In Africa, per la precisione nella Repubblica Democratica del Congo, il governo ha dato il via libera alla costruzione della diga più grande e costosa della storia dell’umanità. Un’opera capace di produrre 40mila megawatt – l’equivalente di 20 centrali nucleari e il doppio del mega sbarramento delle Tre Gole in Cina – e che costerà l’incredibile cifra di 80 miliardi di dollari qualora saranno portate a termine tutte le sue cinque fasi di costruzione sulle spettacolari cascate sul fiume Congo. Per ora il governo di Kinshasa ha annunciato che nel 2015 prenderà il via la prima fase, che a regime sarà in grado di fornire quasi 5mila megawatt, metà dei quali finiranno in Sudafrica, ormai una potenza continentale e anche per questo sempre più assetato di energia. Dei lavori se ne dovrebbero occupare imprese cinesi, coreane o spagnole, ma nulla è stato ancora deciso in proposito.

Dettaglio non proprio trascurabile, il Congo è uno dei paesi più poveri dell’Africa e può contare su un Pil annuale di soli 21 miliardi di dollari. Per questo, durante un incontro tenutosi a Parigi nello scorso fine settimana, hanno fatto sapere di essere disponibili a dare una mano la cooperazione francese, la Banca europea per gli investimenti, la Banca africana di sviluppo e soprattutto la Banca mondiale. Ovvero l’istituzione che da decenni foraggia con assegni milionari lo sviluppo idroelettrico sul Congo, secondo fiume al mondo per portata d’acqua (40mila m3/s). I primi due tentativi, Inga 1 e Inga 2, sono datati addirittura 1972 e 1982 e videro anche la partecipazione dell’agenzia di credito all’export italiana, la Sace. Peccato che entrambe le dighe non abbiano mai lavorato a pieno regime, raggiungendo a stento la metà dei 1.400 megawatt di energia previsti. In compenso i costi lievitarono in maniera esponenziale, contribuendo in maniera massiccia a provocare la voragine finanziaria che si trovò a fronteggiare il governo del sanguinario dittatore Mobutu.
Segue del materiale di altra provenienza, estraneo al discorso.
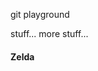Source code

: git playground

<!--START_SECTION:topics-->
stuff...
more stuff...
<!--END_SECTION:topics-->

<h4>Zelda</h4>
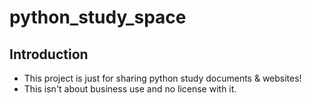 # python_study_space
## Introduction
* This project is just for sharing python study documents & websites!
* This isn't about business use and no license with it.
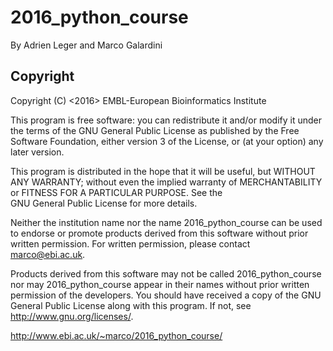 2016_python_course
==================

By Adrien Leger and Marco Galardini

Copyright
---------

Copyright (C) <2016> EMBL-European Bioinformatics Institute

This program is free software: you can redistribute it and/or
modify it under the terms of the GNU General Public License as
published by the Free Software Foundation, either version 3 of
the License, or (at your option) any later version.

This program is distributed in the hope that it will be useful,
but WITHOUT ANY WARRANTY; without even the implied warranty of
MERCHANTABILITY or FITNESS FOR A PARTICULAR PURPOSE. See the   
GNU General Public License for more details.

Neither the institution name nor the name 2016_python_course
can be used to endorse or promote products derived from
this software without prior written permission.
For written permission, please contact <marco@ebi.ac.uk>.

Products derived from this software may not be called 2016_python_course
nor may 2016_python_course appear in their names without prior written
permission of the developers. You should have received a copy
of the GNU General Public License along with this program.
If not, see <http://www.gnu.org/licenses/>.

http://www.ebi.ac.uk/~marco/2016_python_course/
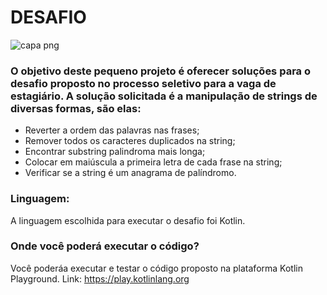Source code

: # DESAFIO

![capa png](https://github.com/Camargoge/Desafio-/assets/92832537/949af8b6-f59f-4460-90d1-0f753724616f)


### O objetivo deste pequeno projeto é oferecer soluções para o desafio proposto no processo seletivo para a vaga de estagiário. A solução solicitada é a manipulação de strings de diversas formas, são elas:

* Reverter a ordem das palavras nas frases;
* Remover todos os caracteres duplicados na string;
* Encontrar substring palindroma mais longa;
* Colocar em maiúscula a primeira letra de cada frase na string;
* Verificar se a string é um anagrama de palíndromo.

### Linguagem:
A linguagem escolhida para executar o desafio foi Kotlin.

### Onde você poderá executar o código?
 Você poderáa executar e testar o código proposto na plataforma Kotlin Playground. Link:
https://play.kotlinlang.org 
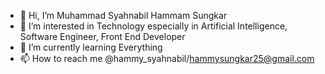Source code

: - 👋 Hi, I’m Muhammad Syahnabil Hammam Sungkar
- 👀 I’m interested in Technology especially in Artificial Intelligence, Software Engineer, Front End Developer
- 🌱 I’m currently learning Everything
- 📫 How to reach me @hammy_syahnabil/hammysungkar25@gmail.com

<!---
HammyHihi/HammyHihi is a ✨ special ✨ repository because its `README.md` (this file) appears on your GitHub profile.
You can click the Preview link to take a look at your changes.
--->

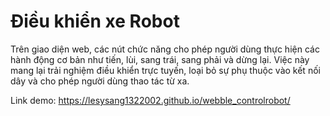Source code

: # Điều khiển xe Robot
Trên giao diện web, các nút chức năng cho phép người dùng thực hiện các hành động cơ bản như tiến, lùi, sang trái, sang phải và dừng lại. Việc này mang lại trải nghiệm điều khiển trực tuyến, loại bỏ sự phụ thuộc vào kết nối dây và cho phép người dùng thao tác từ xa.

Link demo: https://lesysang1322002.github.io/webble_controlrobot/
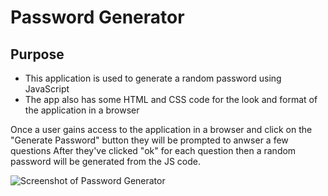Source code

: # Password Generator

## Purpose

* This application is used to generate a random password using JavaScript
* The app also has some HTML and CSS code for the look and format of the application in a browser


Once a user gains access to the application in a browser and click on the "Generate Password" button they will be prompted to anwser a few questions 
After they've clicked "ok" for each question then a random password will be generated from the JS code.


![Screenshot of Password Generator](https://user-images.githubusercontent.com/40181569/103926392-79b81100-50de-11eb-9196-9f95d9ccdd90.png)
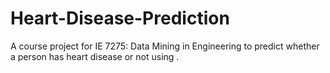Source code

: # Heart-Disease-Prediction
A course project for IE 7275: Data Mining in Engineering to predict whether a person has heart disease or not using .
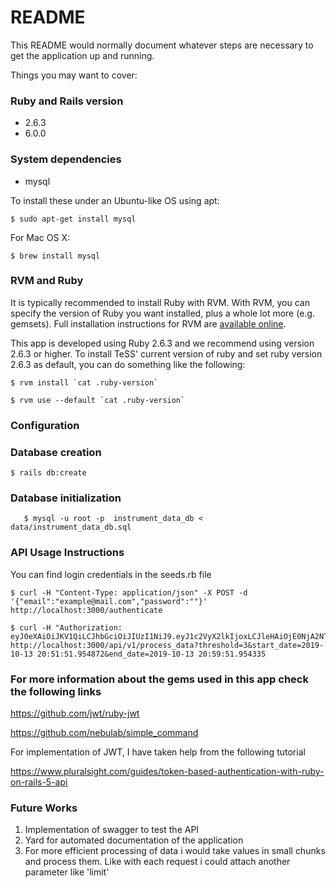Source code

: # README

This README would normally document whatever steps are necessary to get the
application up and running.

Things you may want to cover:

### Ruby and Rails version

* 2.6.3
* 6.0.0

### System dependencies

* mysql

To install these under an Ubuntu-like OS using apt:

    $ sudo apt-get install mysql

For Mac OS X:

    $ brew install mysql

### RVM and Ruby

It is typically recommended to install Ruby with RVM. With RVM, you can specify the version of Ruby you want
installed, plus a whole lot more (e.g. gemsets). Full installation instructions for RVM are [available online](http://rvm.io/rvm/install/).

This app is developed using Ruby 2.6.3 and we recommend using version 2.6.3 or higher. To install TeSS' current version of ruby and set ruby version 2.6.3 as default, you
can do something like the following:

    $ rvm install `cat .ruby-version`

    $ rvm use --default `cat .ruby-version`

### Configuration

### Database creation

	$ rails db:create

### Database initialization

       $ mysql -u root -p  instrument_data_db < data/instrument_data_db.sql


### API Usage Instructions

You can find login credentials in the seeds.rb file

	$ curl -H "Content-Type: application/json" -X POST -d '{"email":"example@mail.com","password":""}' http://localhost:3000/authenticate

	$ curl -H "Authorization: eyJ0eXAiOiJKV1QiLCJhbGciOiJIUzI1NiJ9.eyJ1c2VyX2lkIjoxLCJleHAiOjE0NjA2NTgxODZ9.xsSwcPC22IR71OBv6bU_OGCSyfE89DvEzWfDU0iybMA" http://localhost:3000/api/v1/process_data?threshold=3&start_date=2019-10-13 20:51:51.954872&end_date=2019-10-13 20:59:51.954335

### For more information about the gems used in this app check the following links

https://github.com/jwt/ruby-jwt

https://github.com/nebulab/simple_command

For implementation of JWT, I have taken help from the following tutorial

https://www.pluralsight.com/guides/token-based-authentication-with-ruby-on-rails-5-api


### Future Works

1. Implementation of swagger to test the API
2. Yard for automated documentation of the application
3. For more efficient processing of data i would take values in small chunks and process them. Like with each request i could attach another parameter like 'limit'

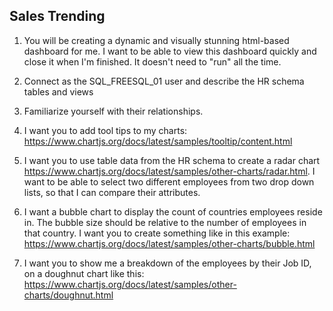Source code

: ## Sales Trending

1. You will be creating a dynamic and visually stunning html-based dashboard for me. I want to be able to view this dashboard quickly and close it when I'm finished. It doesn't need to "run" all the time.
2. Connect as the SQL_FREESQL_01 user and describe the HR schema tables and views
3. Familiarize yourself with their relationships.
3. I want you to add tool tips to my charts: https://www.chartjs.org/docs/latest/samples/tooltip/content.html
3. I want you to use table data from the HR schema to create a radar chart https://www.chartjs.org/docs/latest/samples/other-charts/radar.html. I want to be able to select two different employees from two drop down lists, so that I can compare their attributes.

4. I want a bubble chart to display the count of countries employees reside in. The bubble size should be relative to the number of employees in that country. I want you to create something like in this example: https://www.chartjs.org/docs/latest/samples/other-charts/bubble.html
5. I want you to show me a breakdown of the employees by their Job ID, on a doughnut chart like this: https://www.chartjs.org/docs/latest/samples/other-charts/doughnut.html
Ma i precedenti negativi non sembrano dissuadere le istituzioni internazionali, anzi. In settimana il presidente della Banca mondiale Jim Yong Kim si è recato in Congo per rassicurare le autorità locali sulle «buone intenzioni» dei banchieri di Washington, vogliosi di tornare a finanziarie il comparto idroelettrico nel Continente Nero. Non a caso nel suo viaggio di lavoro Kim ha fatto tappa anche in Uganda e Rwanda per discutere dei progetti di Batoka Gorge e Mphanda Nkuwa sullo Zambesi. Grand Inga viene sbandierato come il progetto ideale, perché ha impatti ambientali limitati e non prevede la necessità di reinsediamento di migliaia di persone, come successo per esempio in Cina con la diga delle Tre Gole. Ma Kim e i suoi sodali si guardano bene dall’evidenziare come in Congo meno del dieci per cento della popolazione abbia accesso diretto all’energia elettrica – la produzione di Inga 1 e 2 va quasi tutta al settore estrattivo della «cintura del rame» del Katanga – e che anche qualora dovesse fare la sua comparsa Grand Inga la situazione non dovrebbe migliorare un granché. Come abbiamo accennato, una porzione importante dei megawatt derivanti dalla prima fase di sviluppo viaggeranno verso le energivore miniere sudafricane.

Secondo l’Agenzia Internazionale per l’Energia, non esattamente un covo di sovversivi, quella dei mega sbarramenti rappresenta la cura sbagliata per le esigenze di un continente come l’Africa. Vista la bassa densità abitativa, servirebbero soluzioni alternative, basate su reti di piccole dimensioni o progetti di rinnovabili decentralizzate (solare ed eolico) e a costi contenuti, che per altro renderebbero le comunità meno esposte agli effetti perversi dei cambiamenti climatici rispetto alle grandi dighe, la cui portata d’acqua può essere condizionata in maniera estrema dalla imprevedibilità delle precipitazioni.

Ma come di consueto, le lezioni del passato vengono ignorate e si subordinano gli interessi di intere popolazioni a quelli delle imprese. Varie realtà della società civile internazionale, come la storica associazione statunitense International Rivers, hanno fatto sentire la loro voce e hanno provato a mettere pressione sulla Banca mondiale. Al meeting di Parigi, che sembra aver deciso il destino di Grand Inga, non sono state però nemmeno invitate a esprimere la loro opinione. Un chiaro segnale che su affari multimiliardari di questo tipo non si accettano voci fuori dal coro.